• **PROBLEM**:
In the material below, find each line that contains the word "activité" and copy it.

• **SOURCE INFORMATION**:
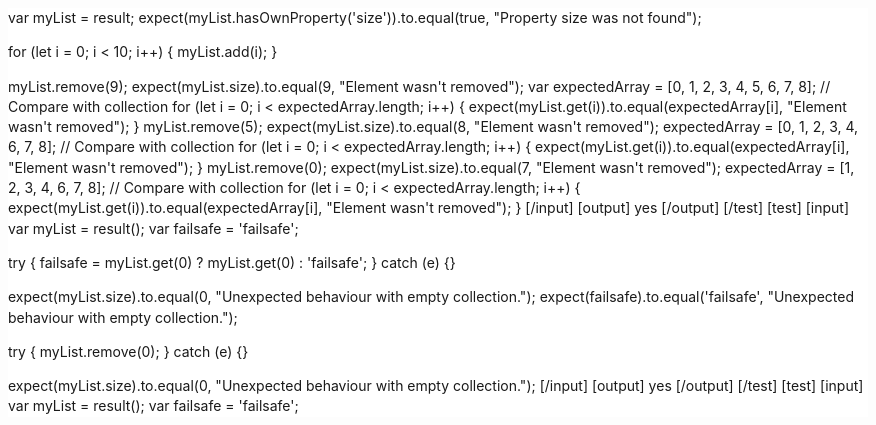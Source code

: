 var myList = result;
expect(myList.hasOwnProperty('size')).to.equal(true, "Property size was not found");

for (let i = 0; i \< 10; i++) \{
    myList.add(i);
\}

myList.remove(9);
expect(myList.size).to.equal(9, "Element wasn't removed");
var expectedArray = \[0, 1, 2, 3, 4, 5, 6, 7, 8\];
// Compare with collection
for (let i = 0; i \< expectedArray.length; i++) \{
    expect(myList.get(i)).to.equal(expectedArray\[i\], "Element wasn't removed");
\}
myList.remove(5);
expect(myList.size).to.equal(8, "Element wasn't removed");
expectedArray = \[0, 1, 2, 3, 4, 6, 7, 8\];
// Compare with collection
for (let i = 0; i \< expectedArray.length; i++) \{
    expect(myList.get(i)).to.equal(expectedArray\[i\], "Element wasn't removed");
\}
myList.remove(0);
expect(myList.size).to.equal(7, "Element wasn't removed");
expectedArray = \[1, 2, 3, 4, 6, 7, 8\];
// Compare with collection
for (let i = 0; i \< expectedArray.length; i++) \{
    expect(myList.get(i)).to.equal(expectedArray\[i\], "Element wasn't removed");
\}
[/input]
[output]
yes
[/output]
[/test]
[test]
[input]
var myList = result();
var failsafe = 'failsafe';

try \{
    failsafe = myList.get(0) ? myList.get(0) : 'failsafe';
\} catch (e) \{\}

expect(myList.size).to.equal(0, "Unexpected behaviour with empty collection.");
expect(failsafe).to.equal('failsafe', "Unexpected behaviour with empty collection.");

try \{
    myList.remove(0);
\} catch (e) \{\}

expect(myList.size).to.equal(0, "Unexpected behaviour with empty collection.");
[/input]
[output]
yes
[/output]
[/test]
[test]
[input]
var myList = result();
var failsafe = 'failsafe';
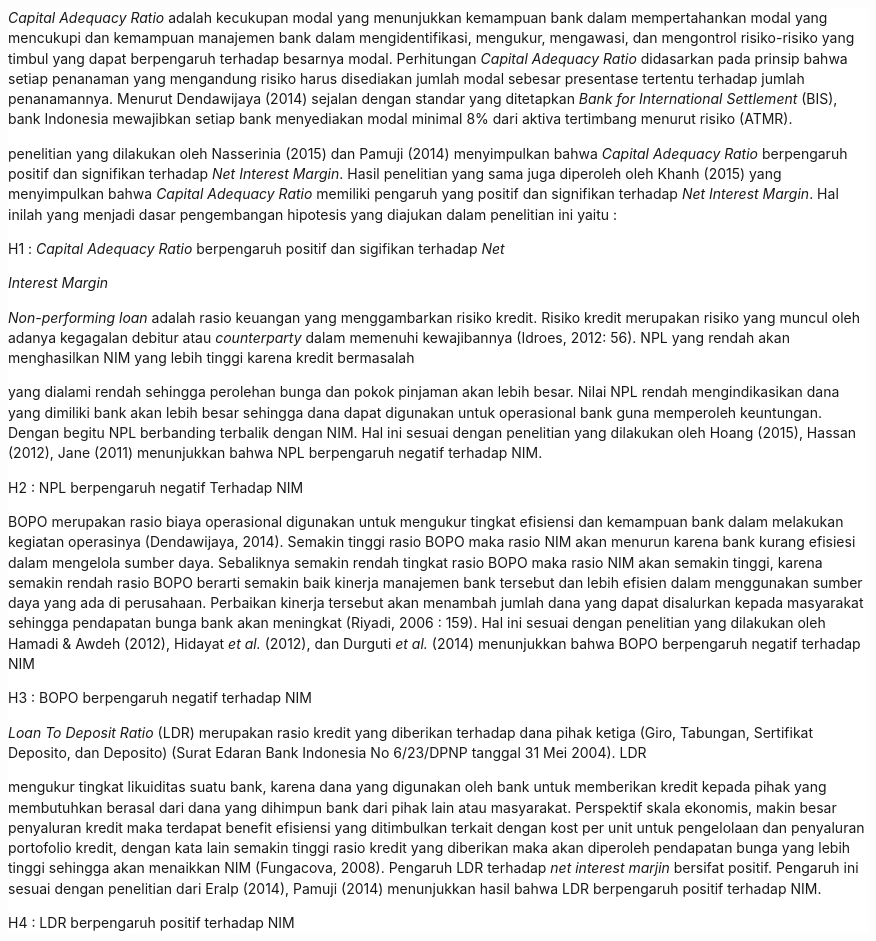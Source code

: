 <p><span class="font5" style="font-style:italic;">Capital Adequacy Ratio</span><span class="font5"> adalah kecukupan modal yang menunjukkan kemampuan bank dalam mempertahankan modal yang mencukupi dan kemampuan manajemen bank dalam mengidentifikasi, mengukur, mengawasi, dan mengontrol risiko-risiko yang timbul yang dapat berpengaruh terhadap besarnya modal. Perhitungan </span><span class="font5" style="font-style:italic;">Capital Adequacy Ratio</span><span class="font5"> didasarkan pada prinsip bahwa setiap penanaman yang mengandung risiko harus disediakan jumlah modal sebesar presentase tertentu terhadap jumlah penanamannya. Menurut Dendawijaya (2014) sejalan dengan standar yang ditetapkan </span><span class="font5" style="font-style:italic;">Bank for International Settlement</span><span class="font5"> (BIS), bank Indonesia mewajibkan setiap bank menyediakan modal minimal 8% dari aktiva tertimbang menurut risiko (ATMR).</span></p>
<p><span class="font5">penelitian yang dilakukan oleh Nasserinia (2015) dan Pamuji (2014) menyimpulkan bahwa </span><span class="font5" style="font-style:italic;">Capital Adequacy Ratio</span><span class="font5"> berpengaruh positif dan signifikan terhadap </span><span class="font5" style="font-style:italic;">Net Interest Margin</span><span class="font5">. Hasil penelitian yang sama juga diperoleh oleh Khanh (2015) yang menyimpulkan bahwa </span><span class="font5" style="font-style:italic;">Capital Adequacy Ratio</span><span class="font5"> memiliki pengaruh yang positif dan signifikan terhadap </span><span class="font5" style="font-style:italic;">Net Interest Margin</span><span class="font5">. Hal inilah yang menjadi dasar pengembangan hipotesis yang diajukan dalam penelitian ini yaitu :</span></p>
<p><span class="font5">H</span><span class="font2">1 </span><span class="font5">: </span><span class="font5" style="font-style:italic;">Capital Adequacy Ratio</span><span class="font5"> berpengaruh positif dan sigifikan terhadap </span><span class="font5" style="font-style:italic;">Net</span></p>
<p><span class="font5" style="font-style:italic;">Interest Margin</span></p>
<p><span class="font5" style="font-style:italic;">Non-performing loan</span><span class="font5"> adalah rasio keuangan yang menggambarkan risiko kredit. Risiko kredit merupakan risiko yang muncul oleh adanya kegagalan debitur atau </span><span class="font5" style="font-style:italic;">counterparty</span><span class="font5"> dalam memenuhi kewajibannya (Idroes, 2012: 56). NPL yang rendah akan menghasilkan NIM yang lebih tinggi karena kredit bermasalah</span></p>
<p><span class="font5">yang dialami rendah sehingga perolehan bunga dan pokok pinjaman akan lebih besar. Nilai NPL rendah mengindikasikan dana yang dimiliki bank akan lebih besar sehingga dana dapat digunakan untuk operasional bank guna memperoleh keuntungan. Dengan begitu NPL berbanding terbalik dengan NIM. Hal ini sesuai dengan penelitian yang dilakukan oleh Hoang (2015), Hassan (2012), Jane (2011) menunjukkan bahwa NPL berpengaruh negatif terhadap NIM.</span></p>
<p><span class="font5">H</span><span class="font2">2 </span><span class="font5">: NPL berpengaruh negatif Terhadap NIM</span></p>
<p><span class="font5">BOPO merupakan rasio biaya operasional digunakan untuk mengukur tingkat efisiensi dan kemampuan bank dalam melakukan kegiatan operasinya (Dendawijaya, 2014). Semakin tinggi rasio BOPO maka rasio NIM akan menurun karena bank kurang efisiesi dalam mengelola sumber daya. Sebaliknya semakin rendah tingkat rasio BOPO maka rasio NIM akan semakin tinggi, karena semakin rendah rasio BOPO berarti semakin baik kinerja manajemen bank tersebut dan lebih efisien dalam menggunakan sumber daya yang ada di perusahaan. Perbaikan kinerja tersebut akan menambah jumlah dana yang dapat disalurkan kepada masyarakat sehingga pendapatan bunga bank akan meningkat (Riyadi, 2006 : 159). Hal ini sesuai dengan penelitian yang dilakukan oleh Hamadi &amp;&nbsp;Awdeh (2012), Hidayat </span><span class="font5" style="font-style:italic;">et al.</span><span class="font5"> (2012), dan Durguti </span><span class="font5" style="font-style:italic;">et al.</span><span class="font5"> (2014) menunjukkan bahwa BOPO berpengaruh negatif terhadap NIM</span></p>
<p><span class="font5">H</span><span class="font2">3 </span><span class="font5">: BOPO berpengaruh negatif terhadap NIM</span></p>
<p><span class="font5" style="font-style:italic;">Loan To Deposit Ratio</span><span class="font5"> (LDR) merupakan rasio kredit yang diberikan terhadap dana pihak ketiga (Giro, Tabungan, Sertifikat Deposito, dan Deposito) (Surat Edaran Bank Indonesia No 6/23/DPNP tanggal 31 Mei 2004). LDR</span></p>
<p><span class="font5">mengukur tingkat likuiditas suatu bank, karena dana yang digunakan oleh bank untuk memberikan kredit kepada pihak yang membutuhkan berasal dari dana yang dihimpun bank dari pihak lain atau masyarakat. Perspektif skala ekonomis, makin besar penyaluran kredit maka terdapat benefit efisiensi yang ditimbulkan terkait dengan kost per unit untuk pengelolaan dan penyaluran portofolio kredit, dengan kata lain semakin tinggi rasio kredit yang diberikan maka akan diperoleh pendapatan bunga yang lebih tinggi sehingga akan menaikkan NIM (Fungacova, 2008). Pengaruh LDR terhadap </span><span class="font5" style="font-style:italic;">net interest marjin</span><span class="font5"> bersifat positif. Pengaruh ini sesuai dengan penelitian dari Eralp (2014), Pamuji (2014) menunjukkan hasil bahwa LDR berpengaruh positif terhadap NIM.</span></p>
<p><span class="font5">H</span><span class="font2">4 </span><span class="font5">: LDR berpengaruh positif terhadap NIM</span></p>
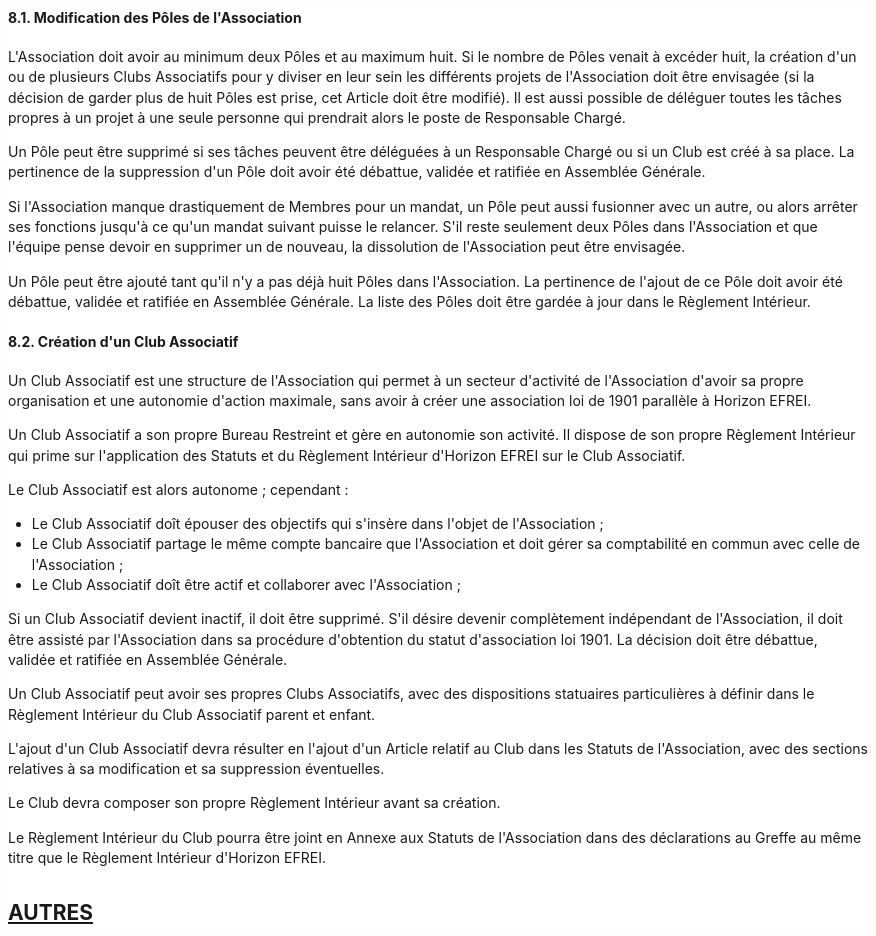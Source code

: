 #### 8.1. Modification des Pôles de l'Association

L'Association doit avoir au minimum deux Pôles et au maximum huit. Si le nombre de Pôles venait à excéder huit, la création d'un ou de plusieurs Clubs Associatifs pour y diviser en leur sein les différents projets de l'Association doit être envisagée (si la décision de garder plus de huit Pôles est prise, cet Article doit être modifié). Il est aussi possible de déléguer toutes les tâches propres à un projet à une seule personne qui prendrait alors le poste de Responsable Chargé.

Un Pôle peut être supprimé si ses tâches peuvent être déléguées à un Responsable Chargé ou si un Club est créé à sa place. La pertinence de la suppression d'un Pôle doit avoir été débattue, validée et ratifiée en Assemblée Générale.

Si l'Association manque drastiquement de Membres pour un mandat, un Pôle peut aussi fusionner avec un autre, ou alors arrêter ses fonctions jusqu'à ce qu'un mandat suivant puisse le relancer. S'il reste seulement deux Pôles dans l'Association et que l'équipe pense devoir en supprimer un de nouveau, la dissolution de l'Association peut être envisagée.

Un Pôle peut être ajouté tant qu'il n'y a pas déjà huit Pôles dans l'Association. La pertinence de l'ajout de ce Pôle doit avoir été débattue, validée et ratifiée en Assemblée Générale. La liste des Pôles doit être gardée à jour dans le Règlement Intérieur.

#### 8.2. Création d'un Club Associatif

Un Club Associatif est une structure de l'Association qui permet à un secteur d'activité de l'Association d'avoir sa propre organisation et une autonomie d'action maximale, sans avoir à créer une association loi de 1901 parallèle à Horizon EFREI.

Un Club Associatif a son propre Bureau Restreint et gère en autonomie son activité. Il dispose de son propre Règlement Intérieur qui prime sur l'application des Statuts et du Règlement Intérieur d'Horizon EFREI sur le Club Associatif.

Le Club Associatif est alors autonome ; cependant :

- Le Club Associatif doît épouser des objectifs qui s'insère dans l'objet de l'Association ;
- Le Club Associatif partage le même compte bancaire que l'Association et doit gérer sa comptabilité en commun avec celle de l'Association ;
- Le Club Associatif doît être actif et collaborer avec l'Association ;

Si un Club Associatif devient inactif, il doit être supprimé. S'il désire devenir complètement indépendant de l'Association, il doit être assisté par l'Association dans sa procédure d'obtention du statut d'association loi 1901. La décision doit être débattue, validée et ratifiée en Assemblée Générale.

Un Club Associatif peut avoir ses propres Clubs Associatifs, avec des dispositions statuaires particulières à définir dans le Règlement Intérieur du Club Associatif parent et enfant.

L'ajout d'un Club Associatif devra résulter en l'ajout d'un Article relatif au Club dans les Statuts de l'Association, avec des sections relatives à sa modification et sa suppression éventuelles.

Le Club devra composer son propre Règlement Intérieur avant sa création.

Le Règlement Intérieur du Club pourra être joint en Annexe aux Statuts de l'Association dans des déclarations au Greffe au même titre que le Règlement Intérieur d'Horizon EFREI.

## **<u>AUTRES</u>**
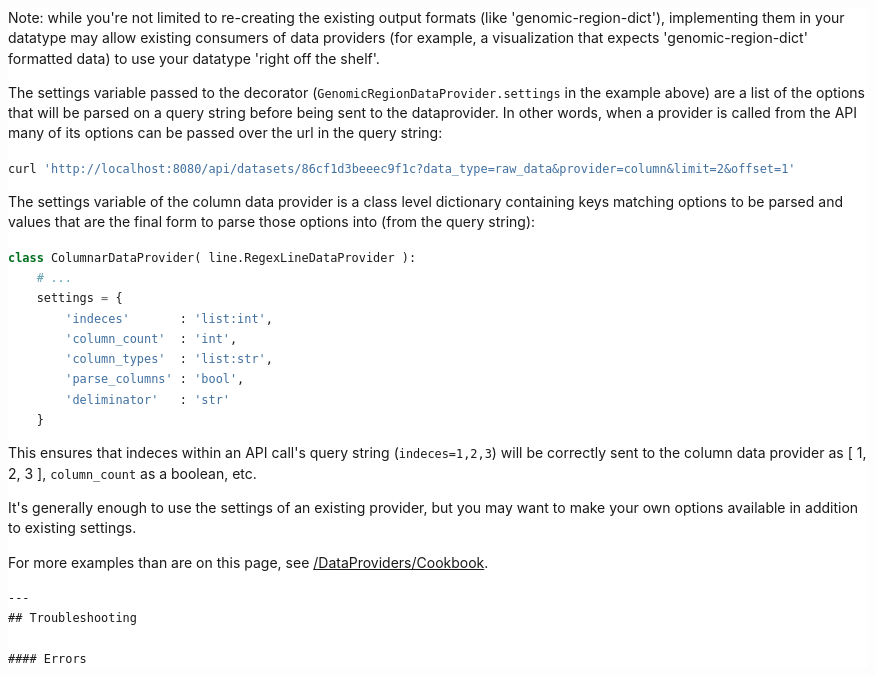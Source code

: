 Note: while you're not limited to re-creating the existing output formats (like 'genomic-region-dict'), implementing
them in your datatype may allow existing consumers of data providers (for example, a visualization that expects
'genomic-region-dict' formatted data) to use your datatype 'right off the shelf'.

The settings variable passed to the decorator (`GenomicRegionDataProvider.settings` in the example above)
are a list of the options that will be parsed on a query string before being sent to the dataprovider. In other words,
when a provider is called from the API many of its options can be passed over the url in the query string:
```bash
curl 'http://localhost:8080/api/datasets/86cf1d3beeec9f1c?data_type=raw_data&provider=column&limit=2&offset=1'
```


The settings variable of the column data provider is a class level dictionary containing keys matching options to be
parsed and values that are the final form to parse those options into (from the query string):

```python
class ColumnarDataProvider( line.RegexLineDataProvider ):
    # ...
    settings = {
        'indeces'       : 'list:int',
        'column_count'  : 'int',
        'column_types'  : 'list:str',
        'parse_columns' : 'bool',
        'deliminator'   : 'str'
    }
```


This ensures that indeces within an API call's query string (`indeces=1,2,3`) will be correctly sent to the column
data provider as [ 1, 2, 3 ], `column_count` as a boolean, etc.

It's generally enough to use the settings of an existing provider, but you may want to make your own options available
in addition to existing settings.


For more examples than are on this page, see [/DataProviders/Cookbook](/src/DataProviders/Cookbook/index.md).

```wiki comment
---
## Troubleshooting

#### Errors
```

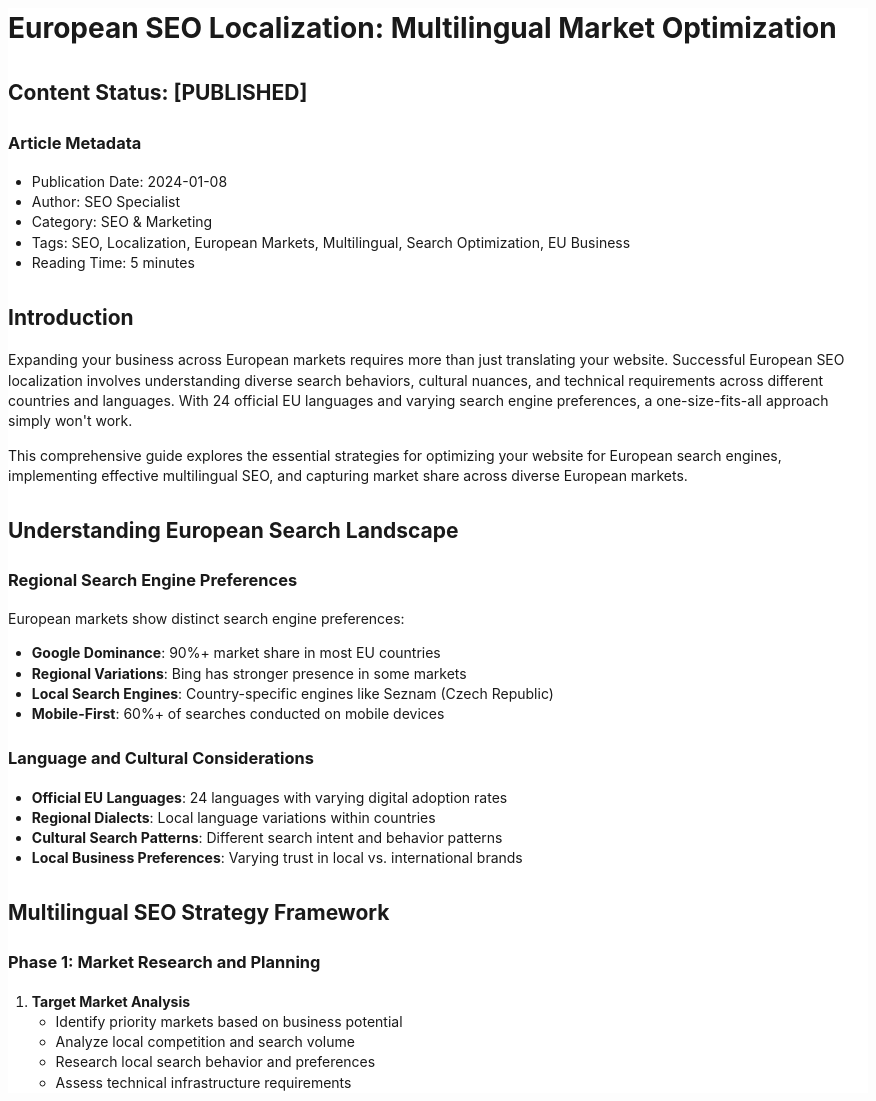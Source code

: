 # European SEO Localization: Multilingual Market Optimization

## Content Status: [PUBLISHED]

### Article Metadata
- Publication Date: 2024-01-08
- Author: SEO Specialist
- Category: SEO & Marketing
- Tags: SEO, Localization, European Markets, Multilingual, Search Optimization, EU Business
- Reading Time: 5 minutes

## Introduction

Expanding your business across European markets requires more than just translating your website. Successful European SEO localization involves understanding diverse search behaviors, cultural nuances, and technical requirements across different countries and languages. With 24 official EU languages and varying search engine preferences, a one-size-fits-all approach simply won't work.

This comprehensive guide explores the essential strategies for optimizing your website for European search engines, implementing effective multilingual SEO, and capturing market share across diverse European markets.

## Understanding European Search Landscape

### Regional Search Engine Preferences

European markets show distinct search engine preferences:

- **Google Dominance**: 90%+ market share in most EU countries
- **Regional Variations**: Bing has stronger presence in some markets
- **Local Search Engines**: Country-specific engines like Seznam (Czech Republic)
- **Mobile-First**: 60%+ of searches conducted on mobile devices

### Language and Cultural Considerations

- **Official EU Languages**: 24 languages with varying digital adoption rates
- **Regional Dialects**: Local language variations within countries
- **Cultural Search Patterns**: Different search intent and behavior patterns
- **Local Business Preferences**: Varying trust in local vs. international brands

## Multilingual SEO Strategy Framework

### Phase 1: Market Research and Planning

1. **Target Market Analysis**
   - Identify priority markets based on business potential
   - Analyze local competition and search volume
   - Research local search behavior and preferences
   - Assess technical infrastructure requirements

• **THE COMPLETED TASK**:
Un Club Associatif est une structure de l'Association qui permet à un secteur d'activité de l'Association d'avoir sa propre organisation et une autonomie d'action maximale, sans avoir à créer une association loi de 1901 parallèle à Horizon EFREI.
Un Club Associatif a son propre Bureau Restreint et gère en autonomie son activité. Il dispose de son propre Règlement Intérieur qui prime sur l'application des Statuts et du Règlement Intérieur d'Horizon EFREI sur le Club Associatif.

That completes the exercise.